Expatica news

PM uses green children to gloss over Algarve oil threat

antoniocosta3Portugal’s Prime Minister, António Costa, today spent time hugging trees in Loulé, visiting Monchique firefighters who had not been paid for a year, and ended the day answering tricky oil related questions posed by journalists.

Today was Children’s Day, noted in the Algarve by a visit from the smiley PM who started his tour by hugging trees with a group of green T-shirted kids, ‘in defense of the forest,’ in Duarte Pacheco park in Loulé.

Next, Costa was off to the Monchique hills, one of the fire risk areas for the coming summer, saying to assembled firefighters and journalists that the country has pulled out all the stops to make the forests safe in the nationwide scrub cleaning exercise.
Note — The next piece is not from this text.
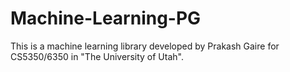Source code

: # Machine-Learning-PG

This is a machine learning library developed by Prakash Gaire for CS5350/6350 in "The University of Utah".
The firefighters, a forestry brigade which has been working for a year, has not yet been paid as the Government has withheld funds due to the Association of Forest Owners of the Eastern Algarve. The bill so far is €40,000 which the Council in Monchique has been helping to subsidise.

Costa was asked by journalists, how could he explain his tree hugging when at the same time allowing oil and gas exploration off the Aljezur coast, especially without the safeguard, however flimsy, of an environmental impact study.

Costa stuck to the well rehearsed mantra now adopted by key ministers, that if oil is to be drilled, only then does there have to be an environmental impact study.

Another government ruse is the old ‘saving on oil imports’ ploy whereby the government continues to fool the public into to imagining that extracting oil from Portuguese waters somehow will reduce the nation’s import bill, which it won’t as Galp-ENI will sell any oil shipped to Portugal at the international barrel price.

Costa said today that “the least we can do is find out whether we have resources or not,” making it sound like the oil somehow belongs to the State when in fact it has been signed away in sloppily negotiated concession agreements that will leave oil companies in profit and Portugal facing the environmental costs of production and spillage.

The use today of smiley, happy children to help paint a green gloss over the government’s pro-oil agenda, marks a new low for an administration that continues to evade the truth, to deny the consequences and block open debate on oil and gas exploration.